The current subclassification of the aGPCR family is based on the phylogenetic profile of 7TM sequences of the 33 human genes20 (Fig. 1A). Several aspects relating to this internal ordering scheme are controversial. First, the scientific rationale of the subfamily assembly is not clear. For example, according to bootstrap values and branch length values, subfamilies ADGRL and ADGRE cluster together and should not be divided into two separate subfamilies. In addition, ADGRG7/GPR128, although not closely related to other subfamily VIII members, is grouped into this subfamily. Second, the current subfamily classification completely neglects aGPCR homologs from other species and renders the assignment of newly discovered genes difficult, if not impossible. By screening the D. melanogaster genome using the combination of a 7TM and GAIN domain-encoding sequence as a query, we identified three novel putative aGPCRs: CG15556, CG11318, and CG15744. While dmCG15744 clustered to subfamily III (ADGRA), dmCG15556 and dmCG11318 could not be assigned to any of the existing subfamilies but rather constitute a novel aGPCR subfamily. This is particularly noteworthy in light of efforts that use genetic models, such as the nematode Caenorhabditis elegans,47, 48 the vinegar fly D. melanogaster,34, 35, 49 and the zebrafish Danio rerio50-52 to unravel the physiological roles and pharmacological underpinnings of aGPCR functions.

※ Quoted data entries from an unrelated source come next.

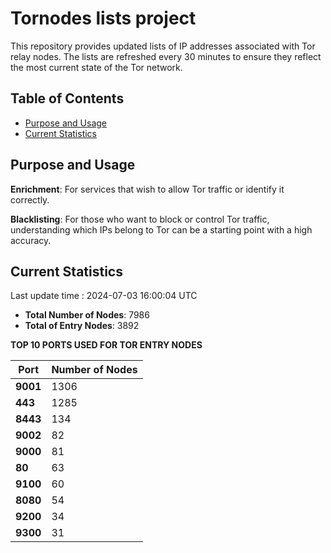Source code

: # Tornodes lists project

This repository provides updated lists of IP addresses associated with Tor relay nodes. The lists are refreshed every 30 minutes to ensure they reflect the most current state of the Tor network.

## Table of Contents

- [Purpose and Usage](#purpose-and-usage)
- [Current Statistics](#current-statistics)


## Purpose and Usage

**Enrichment**: For services that wish to allow Tor traffic or identify it correctly.

**Blacklisting**: For those who want to block or control Tor traffic, understanding which IPs belong to Tor can be a starting point with a high accuracy.

## Current Statistics

Last update time : 2024-07-03 16:00:04 UTC

- **Total Number of Nodes**: 7986
- **Total of Entry Nodes**: 3892

**TOP 10 PORTS USED FOR TOR ENTRY NODES**

| **Port** | **Number of Nodes** |
|------|-----------------|
| **9001**   | 1306  |
| **443**   | 1285  |
| **8443**   | 134  |
| **9002**   | 82  |
| **9000**   | 81  |
| **80**   | 63  |
| **9100**   | 60  |
| **8080**   | 54  |
| **9200**   | 34  |
| **9300**   | 31  |

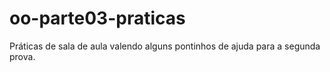 # oo-parte03-praticas
Práticas de sala de aula valendo alguns pontinhos de ajuda para a segunda prova.

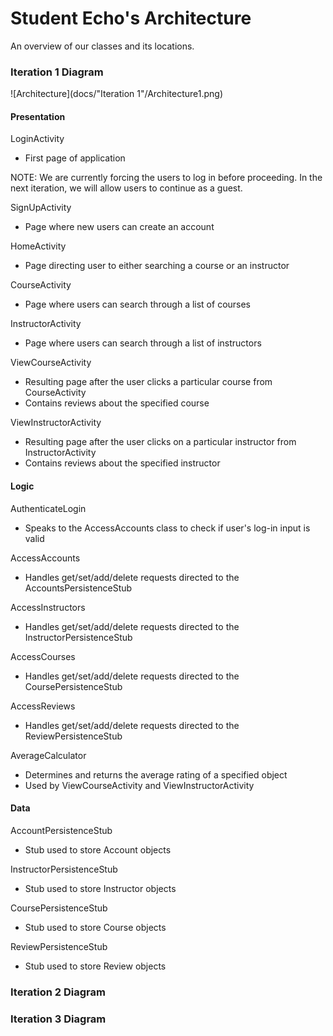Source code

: # Student Echo's Architecture

An overview of our classes and its locations.

### Iteration 1 Diagram

![Architecture](docs/"Iteration 1"/Architecture1.png)

#### Presentation

LoginActivity
* First page of application 

NOTE: We are currently forcing the users to log in before proceeding. In the next iteration, we will allow users to continue as a guest.

SignUpActivity
* Page where new users can create an account 

HomeActivity
* Page directing user to either searching a course or an instructor

CourseActivity
* Page where users can search through a list of courses

InstructorActivity
* Page where users can search through a list of instructors

ViewCourseActivity
* Resulting page after the user clicks a particular course from CourseActivity
* Contains reviews about the specified course

ViewInstructorActivity
* Resulting page after the user clicks on a particular instructor from InstructorActivity
* Contains reviews about the specified instructor

#### Logic

AuthenticateLogin
* Speaks to the AccessAccounts class to check if user's log-in input is valid 

AccessAccounts
* Handles get/set/add/delete requests directed to the AccountsPersistenceStub 

AccessInstructors
* Handles get/set/add/delete requests directed to the InstructorPersistenceStub

AccessCourses
* Handles get/set/add/delete requests directed to the CoursePersistenceStub

AccessReviews
* Handles get/set/add/delete requests directed to the ReviewPersistenceStub

AverageCalculator
* Determines and returns the average rating of a specified object 
* Used by ViewCourseActivity and ViewInstructorActivity

#### Data

AccountPersistenceStub
* Stub used to store Account objects

InstructorPersistenceStub
* Stub used to store Instructor objects

CoursePersistenceStub
* Stub used to store Course objects

ReviewPersistenceStub
* Stub used to store Review objects

### Iteration 2 Diagram

### Iteration 3 Diagram
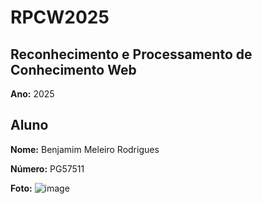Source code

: # RPCW2025

## Reconhecimento e Processamento de Conhecimento Web

**Ano:** 2025


## Aluno

**Nome:** Benjamim Meleiro Rodrigues

**Número:** PG57511

**Foto:**
![image](https://github.com/user-attachments/assets/29b2db45-f496-4bac-8c2b-e5e317558992)
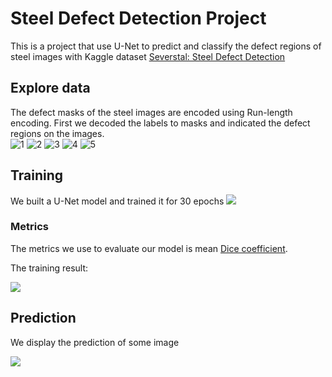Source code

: # Steel Defect Detection Project

This is a project that use U-Net to predict and classify the defect regions of steel images with Kaggle dataset [Severstal: Steel Defect Detection](https://www.kaggle.com/c/severstal-steel-defect-detection/overview/evaluation)  
  

## Explore data
The defect masks of the steel images are encoded using Run-length encoding. First we decoded the labels to masks and indicated the defect regions on the images.  
![1](https://github.com/RocioLiu/DefectDetection/blob/master/assets/0002cc93b.jpg)
![2](https://github.com/RocioLiu/DefectDetection/blob/master/assets/0007a71bf.jpg)
![3](https://github.com/RocioLiu/DefectDetection/blob/master/assets/000a4bcdd.jpg)
![4](https://github.com/RocioLiu/DefectDetection/blob/master/assets/000f6bf48.jpg)
![5](https://github.com/RocioLiu/DefectDetection/blob/master/assets/0014fce06.jpg)
  
  
## Training
We built a U-Net model and trained it for 30 epochs
![](https://lmb.informatik.uni-freiburg.de/people/ronneber/u-net/u-net-architecture.png)    
  
### Metrics
The metrics we use to evaluate our model is mean [Dice coefficient](https://en.wikipedia.org/wiki/S%C3%B8rensen%E2%80%93Dice_coefficient).

The training result:

![](https://github.com/RocioLiu/DefectDetection/blob/master/assets/training1.png)
   
   
## Prediction
We display the prediction of some image  
   
![](https://github.com/RocioLiu/DefectDetection/blob/master/assets/prediction1.png)  
  
  
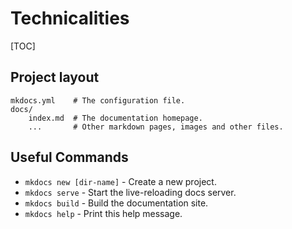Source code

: # Technicalities

[TOC]

## Project layout

    mkdocs.yml    # The configuration file.
    docs/
        index.md  # The documentation homepage.
        ...       # Other markdown pages, images and other files.

## Useful Commands

* `mkdocs new [dir-name]` - Create a new project.
* `mkdocs serve` - Start the live-reloading docs server.
* `mkdocs build` - Build the documentation site.
* `mkdocs help` - Print this help message.
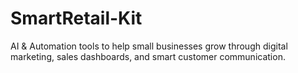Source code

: # SmartRetail-Kit
AI &amp; Automation tools to help small businesses grow through digital marketing, sales dashboards, and smart customer communication.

As evident from a recent genomic analysis of the zebrafish aGPCR repertoire25 (Fig. 1B), a one-to-one ortholog assignment of aGPCRs between human and the zebrafish is problematic. This is due to the fact that several zebrafish aGPCRs are phylogenetically placed in a basal position to more than one human aGPCR (e.g., in subfamily VI and subfamily VIII), and because the zebrafish often possesses multiple orthologs (e.g., LPHN1, CD97, and CELSR1) that are related to a single human aGPCR ortholog. This is not an aGPCR-specific issue, but also evident in many GPCRs when homologs of distantly related species are compared. Here, an intermediate category between the individual member (1° level) and “subfamilies” (currently 3° level) is required.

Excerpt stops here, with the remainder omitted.